In the opening course of
“Angelene” it’s immediately clear that grunge-girl Polly Jean Harvey’s
Is This Desire? is a much more sombre and remotely driven album than her previous outings. Where she once cruised to the outer reaches of the globe to represent her ideas, she’s retraced her footsteps, and taken the other road in the fork. With Harvey so intertwined within composition,
Mark Ellis (better known as Flood) was given the prosperity to derive a new sound to another ground breaking album from one of the best female artists during the 90s. You’d come to immediately think that perhaps there may be some kind of sign of tension, or confliction between each side of the story here. Thankfully, each appears to embrace the others sound. It’s intimate, clever, dark, scary, solemn and full of emotional layering from both parties.
When it comes down to layering, no one does it better then Flood. Remember his stretch with Trent Reznor on
Pretty Hate Machine and
The Downward Spiral? Later on, the relationship with Harvey during 1995’s
To Bring You My Love was still in its primal infancy, and meant she was still predominantly behind the sound wheel. Here, Flood is perceptibly well within the bounds of contemporary musical existence through his own representation of defining the album’s overall sound. A sound that’s mostly embodied by pungent distorted bass lines, haunting looped drums and other electronic hooks to attempt to draw in the listener. It suggests her most dense release to this point, and at times strikes at the heart of industrial genre itself, despite there being a distinct value of driven dirty rock through her compositional clarity.

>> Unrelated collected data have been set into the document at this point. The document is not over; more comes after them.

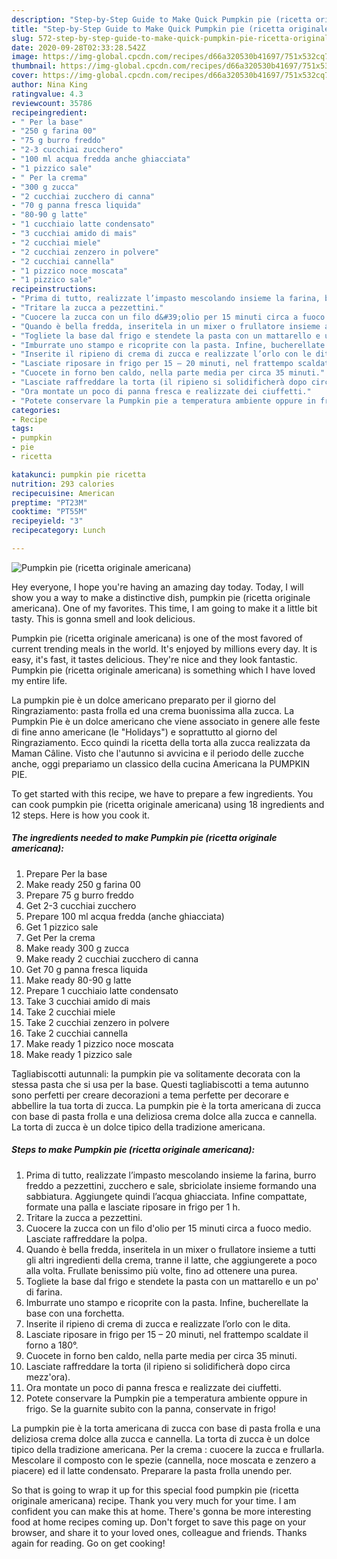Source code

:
 ```yaml
---
description: "Step-by-Step Guide to Make Quick Pumpkin pie (ricetta originale americana)"
title: "Step-by-Step Guide to Make Quick Pumpkin pie (ricetta originale americana)"
slug: 572-step-by-step-guide-to-make-quick-pumpkin-pie-ricetta-originale-americana
date: 2020-09-28T02:33:28.542Z
image: https://img-global.cpcdn.com/recipes/d66a320530b41697/751x532cq70/pumpkin-pie-ricetta-originale-americana-recipe-main-photo.jpg
thumbnail: https://img-global.cpcdn.com/recipes/d66a320530b41697/751x532cq70/pumpkin-pie-ricetta-originale-americana-recipe-main-photo.jpg
cover: https://img-global.cpcdn.com/recipes/d66a320530b41697/751x532cq70/pumpkin-pie-ricetta-originale-americana-recipe-main-photo.jpg
author: Nina King
ratingvalue: 4.3
reviewcount: 35786
recipeingredient:
- " Per la base"
- "250 g farina 00"
- "75 g burro freddo"
- "2-3 cucchiai zucchero"
- "100 ml acqua fredda anche ghiacciata"
- "1 pizzico sale"
- " Per la crema"
- "300 g zucca"
- "2 cucchiai zucchero di canna"
- "70 g panna fresca liquida"
- "80-90 g latte"
- "1 cucchiaio latte condensato"
- "3 cucchiai amido di mais"
- "2 cucchiai miele"
- "2 cucchiai zenzero in polvere"
- "2 cucchiai cannella"
- "1 pizzico noce moscata"
- "1 pizzico sale"
recipeinstructions:
- "Prima di tutto, realizzate l’impasto mescolando insieme la farina, burro freddo a pezzettini, zucchero e sale, sbriciolate insieme formando una sabbiatura. Aggiungete quindi l’acqua ghiacciata. Infine compattate, formate una palla e lasciate riposare in frigo per 1 h."
- "Tritare la zucca a pezzettini."
- "Cuocere la zucca con un filo d&#39;olio per 15 minuti circa a fuoco medio. Lasciate raffreddare la polpa."
- "Quando è bella fredda, inseritela in un mixer o frullatore insieme a tutti gli altri ingredienti della crema, tranne il latte, che aggiungerete a poco alla volta. Frullate benissimo più volte, fino ad ottenere una purea."
- "Togliete la base dal frigo e stendete la pasta con un mattarello e un po&#39; di farina."
- "Imburrate uno stampo e ricoprite con la pasta. Infine, bucherellate la base con una forchetta."
- "Inserite il ripieno di crema di zucca e realizzate l’orlo con le dita."
- "Lasciate riposare in frigo per 15 – 20 minuti, nel frattempo scaldate il forno a 180°."
- "Cuocete in forno ben caldo, nella parte media per circa 35 minuti."
- "Lasciate raffreddare la torta (il ripieno si solidificherà dopo circa mezz&#39;ora)."
- "Ora montate un poco di panna fresca e realizzate dei ciuffetti."
- "Potete conservare la Pumpkin pie a temperatura ambiente oppure in frigo. Se la guarnite subito con la panna, conservate in frigo!"
categories:
- Recipe
tags:
- pumpkin
- pie
- ricetta

katakunci: pumpkin pie ricetta 
nutrition: 293 calories
recipecuisine: American
preptime: "PT23M"
cooktime: "PT55M"
recipeyield: "3"
recipecategory: Lunch

---
```



![Pumpkin pie (ricetta originale americana)](https://img-global.cpcdn.com/recipes/d66a320530b41697/751x532cq70/pumpkin-pie-ricetta-originale-americana-recipe-main-photo.jpg)

Hey everyone, I hope you're having an amazing day today. Today, I will show you a way to make a distinctive dish, pumpkin pie (ricetta originale americana). One of my favorites. This time, I am going to make it a little bit tasty. This is gonna smell and look delicious.

Pumpkin pie (ricetta originale americana) is one of the most favored of current trending meals in the world. It's enjoyed by millions every day. It is easy, it's fast, it tastes delicious. They're nice and they look fantastic. Pumpkin pie (ricetta originale americana) is something which I have loved my entire life.

La pumpkin pie è un dolce americano preparato per il giorno del Ringraziamento: pasta frolla ed una crema buonissima alla zucca. La Pumpkin Pie è un dolce americano che viene associato in genere alle feste di fine anno americane (le &#34;Holidays&#34;) e soprattutto al giorno del Ringraziamento. Ecco quindi la ricetta della torta alla zucca realizzata da Maman Câline. Visto che l&#39;autunno si avvicina e il periodo delle zucche anche, oggi prepariamo un classico della cucina Americana la PUMPKIN PIE.


To get started with this recipe, we have to prepare a few ingredients. You can cook pumpkin pie (ricetta originale americana) using 18 ingredients and 12 steps. Here is how you cook it.

<!--inarticleads1-->

##### The ingredients needed to make Pumpkin pie (ricetta originale americana):

1. Prepare  Per la base
1. Make ready 250 g farina 00
1. Prepare 75 g burro freddo
1. Get 2-3 cucchiai zucchero
1. Prepare 100 ml acqua fredda (anche ghiacciata)
1. Get 1 pizzico sale
1. Get  Per la crema
1. Make ready 300 g zucca
1. Make ready 2 cucchiai zucchero di canna
1. Get 70 g panna fresca liquida
1. Make ready 80-90 g latte
1. Prepare 1 cucchiaio latte condensato
1. Take 3 cucchiai amido di mais
1. Take 2 cucchiai miele
1. Take 2 cucchiai zenzero in polvere
1. Take 2 cucchiai cannella
1. Make ready 1 pizzico noce moscata
1. Make ready 1 pizzico sale


Tagliabiscotti autunnali: la pumpkin pie va solitamente decorata con la stessa pasta che si usa per la base. Questi tagliabiscotti a tema autunno sono perfetti per creare decorazioni a tema perfette per decorare e abbellire la tua torta di zucca. La pumpkin pie è la torta americana di zucca con base di pasta frolla e una deliziosa crema dolce alla zucca e cannella. La torta di zucca è un dolce tipico della tradizione americana. 

<!--inarticleads2-->

##### Steps to make Pumpkin pie (ricetta originale americana):

1. Prima di tutto, realizzate l’impasto mescolando insieme la farina, burro freddo a pezzettini, zucchero e sale, sbriciolate insieme formando una sabbiatura. Aggiungete quindi l’acqua ghiacciata. Infine compattate, formate una palla e lasciate riposare in frigo per 1 h.
1. Tritare la zucca a pezzettini.
1. Cuocere la zucca con un filo d&#39;olio per 15 minuti circa a fuoco medio. Lasciate raffreddare la polpa.
1. Quando è bella fredda, inseritela in un mixer o frullatore insieme a tutti gli altri ingredienti della crema, tranne il latte, che aggiungerete a poco alla volta. Frullate benissimo più volte, fino ad ottenere una purea.
1. Togliete la base dal frigo e stendete la pasta con un mattarello e un po&#39; di farina.
1. Imburrate uno stampo e ricoprite con la pasta. Infine, bucherellate la base con una forchetta.
1. Inserite il ripieno di crema di zucca e realizzate l’orlo con le dita.
1. Lasciate riposare in frigo per 15 – 20 minuti, nel frattempo scaldate il forno a 180°.
1. Cuocete in forno ben caldo, nella parte media per circa 35 minuti.
1. Lasciate raffreddare la torta (il ripieno si solidificherà dopo circa mezz&#39;ora).
1. Ora montate un poco di panna fresca e realizzate dei ciuffetti.
1. Potete conservare la Pumpkin pie a temperatura ambiente oppure in frigo. Se la guarnite subito con la panna, conservate in frigo!


La pumpkin pie è la torta americana di zucca con base di pasta frolla e una deliziosa crema dolce alla zucca e cannella. La torta di zucca è un dolce tipico della tradizione americana. Per la crema : cuocere la zucca e frullarla. Mescolare il composto con le spezie (cannella, noce moscata e zenzero a piacere) ed il latte condensato. Preparare la pasta frolla unendo per. 

So that is going to wrap it up for this special food pumpkin pie (ricetta originale americana) recipe. Thank you very much for your time. I am confident you can make this at home. There's gonna be more interesting food at home recipes coming up. Don't forget to save this page on your browser, and share it to your loved ones, colleague and friends. Thanks again for reading. Go on get cooking!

Still, the album presents some of her most simplistic and original musical material ever, given that it’s often bordered by opacity in the production. Every instalment yields a similar approach, sombre and thoughtful, but each has its own individual mood. Sometimes her aching voice pulls you in with immense gravity only to be cut short by a sudden fade out as the music filters into empty air, either suddenly, or slowly, depending on how the music initially travelled. The effect can be quite startling the first time around, but becomes part of the experience as future listens take place. Not all songs use this method though, most in fact play apart the idea of creeping in and out of melodic entwinement between varied sounds, such as
“The River”, and
“The Garden”, each using similar methods of syncopated piano lines, passionate ear-close vocals, and reverberating drum loops. Others are close relatives of the more grungy medium witnessed earlier, as in
“Joy” and
“The Sky Lit Up”, the most striking being
“A Perfect Day Elise”.
The album’s difference from others however would be nothing without the expertise and natural talent of Harvey. Where other individuals (and even groups) often try to dominate their thoughts with propositions of artistic evolution, thus often producing contrived nonsense, Harvey for the most part just kept on doing what made her happy or sad or… whatever. Whether she’s faint or strong, the results are usually promisingly positive, and
Is This Desire? is no exception to this. For some fans it will be their all time favourite from her due to its individuality, for others it will be not as highly cherished as previous albums, mainly because of the confusion between choices of great things that have already passed.